● What the task requires
For the material that follows, list every line containing the word "PIDs".
---------- Raw data ----------
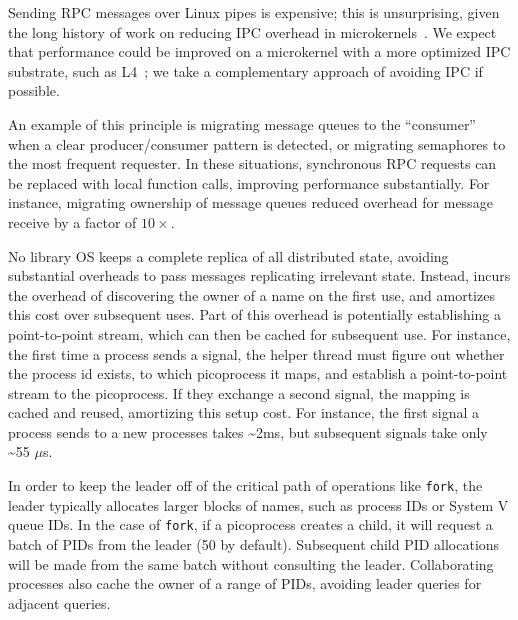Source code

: \vspace{5pt}
Sending RPC messages over Linux pipes is expensive;
this is unsurprising, given the long history of 
work on reducing IPC overhead in microkernels~\citep{liedtke93sosp,chen93memory}.  
We expect that \sysname{} performance could be improved on a 
microkernel with
a more optimized IPC substrate, such as L4~\citep{liedtke95sosp,klein09sel4,elphinstone13microkernels};
we take a complementary approach of avoiding IPC if possible.

An example of this principle is migrating message queues to the ``consumer'' when a 
clear producer/consumer pattern is detected, or migrating semaphores to the most frequent requester.
In these situations, synchronous RPC requests can be replaced with local function calls, improving
performance substantially.  For instance, migrating ownership of message queues 
reduced overhead for message receive by a factor of $10\times$.

\vspace{5pt}
No library OS keeps a complete replica of all distributed state,
avoiding substantial overheads to pass messages replicating irrelevant state.
Instead, \sysname{} incurs the overhead of discovering the owner of a name
on the first use, and amortizes this cost over subsequent uses.
Part of this overhead is potentially establishing a point-to-point stream,
which can then be cached for subsequent use.
For instance, the first time a process sends a signal, the helper thread 
must figure out whether the process id exists, to which picoprocess it maps,
and establish a point-to-point stream to the picoprocess.
If they exchange a second signal, the mapping is cached and reused, amortizing this 
setup cost.  For instance, the first signal a process sends to a new processes
takes \~{}2ms, but subsequent signals take only \~{}55 $\mu$s.

\vspace{5pt}
In order to keep the leader off of the critical path of operations like {\tt fork}, 
the leader typically allocates larger blocks of names, such as process IDs or System V queue IDs.
In the case of {\tt fork}, if a picoprocess creates a child, it will request a batch of 
PIDs from the leader (50 by default).  Subsequent child PID allocations will be made from the same 
batch without consulting the leader.
Collaborating processes also cache the owner of a range of PIDs, avoiding 
leader queries for adjacent queries.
----------
● Written response
PIDs from the leader (50 by default).  Subsequent child PID allocations will be made from the same 
Collaborating processes also cache the owner of a range of PIDs, avoiding 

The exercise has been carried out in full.